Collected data
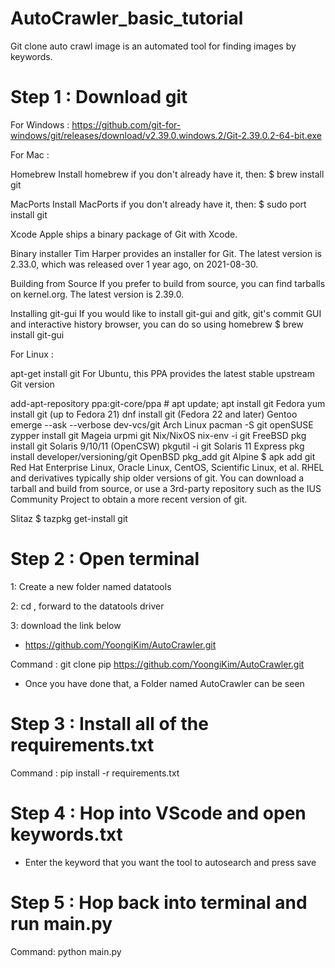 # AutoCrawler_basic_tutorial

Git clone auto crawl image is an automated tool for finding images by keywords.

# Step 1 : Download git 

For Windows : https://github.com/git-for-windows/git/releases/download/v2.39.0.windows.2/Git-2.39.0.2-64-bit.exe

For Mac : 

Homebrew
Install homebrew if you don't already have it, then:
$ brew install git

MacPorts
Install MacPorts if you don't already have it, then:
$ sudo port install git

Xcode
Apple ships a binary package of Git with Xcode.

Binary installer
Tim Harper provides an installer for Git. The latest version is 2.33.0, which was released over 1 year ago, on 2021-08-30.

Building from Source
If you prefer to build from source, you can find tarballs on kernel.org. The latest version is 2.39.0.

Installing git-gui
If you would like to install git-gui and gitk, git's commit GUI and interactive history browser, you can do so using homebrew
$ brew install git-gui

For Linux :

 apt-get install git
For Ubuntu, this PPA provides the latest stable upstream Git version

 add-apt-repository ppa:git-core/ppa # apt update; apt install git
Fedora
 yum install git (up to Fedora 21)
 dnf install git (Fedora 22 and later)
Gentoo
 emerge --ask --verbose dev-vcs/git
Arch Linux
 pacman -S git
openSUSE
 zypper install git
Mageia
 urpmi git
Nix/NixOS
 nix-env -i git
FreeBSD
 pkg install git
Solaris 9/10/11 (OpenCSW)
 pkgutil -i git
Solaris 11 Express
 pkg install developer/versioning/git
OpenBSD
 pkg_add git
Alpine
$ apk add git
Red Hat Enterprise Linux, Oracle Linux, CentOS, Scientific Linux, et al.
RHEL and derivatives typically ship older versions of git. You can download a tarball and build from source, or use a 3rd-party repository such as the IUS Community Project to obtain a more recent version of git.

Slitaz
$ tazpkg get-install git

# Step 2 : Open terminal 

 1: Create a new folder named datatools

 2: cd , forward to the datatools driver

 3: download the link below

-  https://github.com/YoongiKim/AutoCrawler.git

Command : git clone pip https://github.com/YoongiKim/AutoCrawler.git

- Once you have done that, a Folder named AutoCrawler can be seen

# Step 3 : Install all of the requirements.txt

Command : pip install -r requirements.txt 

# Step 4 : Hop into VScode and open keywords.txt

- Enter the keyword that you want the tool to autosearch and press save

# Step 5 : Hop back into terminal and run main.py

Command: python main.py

...

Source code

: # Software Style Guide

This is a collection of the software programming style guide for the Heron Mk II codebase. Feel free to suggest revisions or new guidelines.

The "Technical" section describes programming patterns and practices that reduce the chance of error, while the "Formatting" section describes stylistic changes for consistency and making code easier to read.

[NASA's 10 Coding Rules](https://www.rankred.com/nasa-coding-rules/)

...

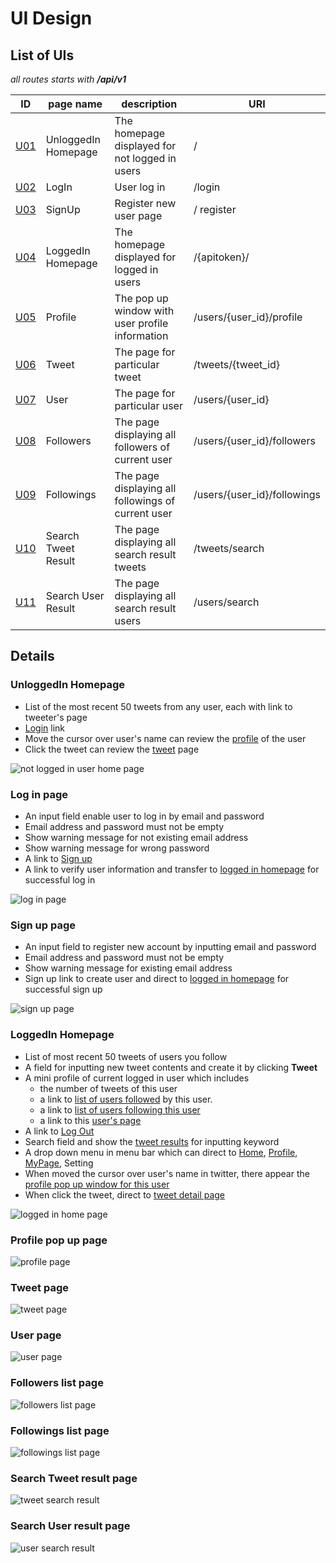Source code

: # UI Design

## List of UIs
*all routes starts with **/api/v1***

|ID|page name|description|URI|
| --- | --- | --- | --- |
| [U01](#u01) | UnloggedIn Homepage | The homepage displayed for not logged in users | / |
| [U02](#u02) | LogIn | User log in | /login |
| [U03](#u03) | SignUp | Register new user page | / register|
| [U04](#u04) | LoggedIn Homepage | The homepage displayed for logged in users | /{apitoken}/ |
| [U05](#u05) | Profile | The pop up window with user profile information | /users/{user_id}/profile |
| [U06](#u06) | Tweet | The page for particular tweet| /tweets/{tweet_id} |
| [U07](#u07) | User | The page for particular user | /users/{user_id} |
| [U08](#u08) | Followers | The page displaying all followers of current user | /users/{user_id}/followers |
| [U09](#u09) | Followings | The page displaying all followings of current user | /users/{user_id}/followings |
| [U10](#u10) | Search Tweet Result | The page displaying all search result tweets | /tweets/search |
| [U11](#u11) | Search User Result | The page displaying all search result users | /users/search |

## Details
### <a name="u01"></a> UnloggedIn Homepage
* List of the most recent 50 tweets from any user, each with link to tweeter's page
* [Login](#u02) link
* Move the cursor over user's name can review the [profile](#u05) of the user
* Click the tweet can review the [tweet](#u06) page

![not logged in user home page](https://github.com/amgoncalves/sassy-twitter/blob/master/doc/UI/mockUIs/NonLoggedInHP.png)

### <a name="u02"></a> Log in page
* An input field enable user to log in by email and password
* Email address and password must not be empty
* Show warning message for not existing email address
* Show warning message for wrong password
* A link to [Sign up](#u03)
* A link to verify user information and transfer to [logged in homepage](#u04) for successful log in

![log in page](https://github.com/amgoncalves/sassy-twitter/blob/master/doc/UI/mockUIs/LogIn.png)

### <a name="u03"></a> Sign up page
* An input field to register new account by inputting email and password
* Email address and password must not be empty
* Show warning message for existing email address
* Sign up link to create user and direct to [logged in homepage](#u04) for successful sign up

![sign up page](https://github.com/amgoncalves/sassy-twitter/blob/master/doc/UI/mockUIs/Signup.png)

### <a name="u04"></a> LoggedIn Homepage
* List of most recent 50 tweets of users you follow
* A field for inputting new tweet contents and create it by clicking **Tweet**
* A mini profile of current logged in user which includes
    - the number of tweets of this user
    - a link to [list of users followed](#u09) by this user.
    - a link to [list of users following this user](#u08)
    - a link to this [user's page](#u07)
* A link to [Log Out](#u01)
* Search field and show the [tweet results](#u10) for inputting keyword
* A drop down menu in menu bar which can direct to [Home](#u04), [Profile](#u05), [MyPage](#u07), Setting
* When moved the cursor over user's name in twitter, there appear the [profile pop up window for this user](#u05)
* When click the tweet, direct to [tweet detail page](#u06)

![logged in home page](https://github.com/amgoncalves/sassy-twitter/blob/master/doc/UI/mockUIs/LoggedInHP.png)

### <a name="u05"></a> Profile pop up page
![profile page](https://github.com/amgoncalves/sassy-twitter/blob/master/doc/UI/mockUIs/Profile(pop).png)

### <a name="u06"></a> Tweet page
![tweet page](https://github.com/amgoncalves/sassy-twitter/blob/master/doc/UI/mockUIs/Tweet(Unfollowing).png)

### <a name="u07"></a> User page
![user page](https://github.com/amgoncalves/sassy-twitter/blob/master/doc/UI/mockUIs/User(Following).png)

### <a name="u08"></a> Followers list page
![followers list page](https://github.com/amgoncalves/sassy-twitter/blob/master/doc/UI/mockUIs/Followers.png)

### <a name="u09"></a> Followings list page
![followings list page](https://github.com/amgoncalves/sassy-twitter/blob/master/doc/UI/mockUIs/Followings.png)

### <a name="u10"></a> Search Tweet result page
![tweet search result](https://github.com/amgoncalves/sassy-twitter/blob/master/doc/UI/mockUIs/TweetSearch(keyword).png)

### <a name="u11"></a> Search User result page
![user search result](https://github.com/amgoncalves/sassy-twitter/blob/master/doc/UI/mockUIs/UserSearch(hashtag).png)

PROBLEM TO SOLVE
Starting with the line with "3: download the link below" above and going on through the line with "Command: python main.py", transcribe every line exactly, both ends included, and add nothing.

SOLUTION
 3: download the link below

-  https://github.com/YoongiKim/AutoCrawler.git

Command : git clone pip https://github.com/YoongiKim/AutoCrawler.git

- Once you have done that, a Folder named AutoCrawler can be seen

# Step 3 : Install all of the requirements.txt

Command : pip install -r requirements.txt 

# Step 4 : Hop into VScode and open keywords.txt

- Enter the keyword that you want the tool to autosearch and press save

# Step 5 : Hop back into terminal and run main.py

Command: python main.py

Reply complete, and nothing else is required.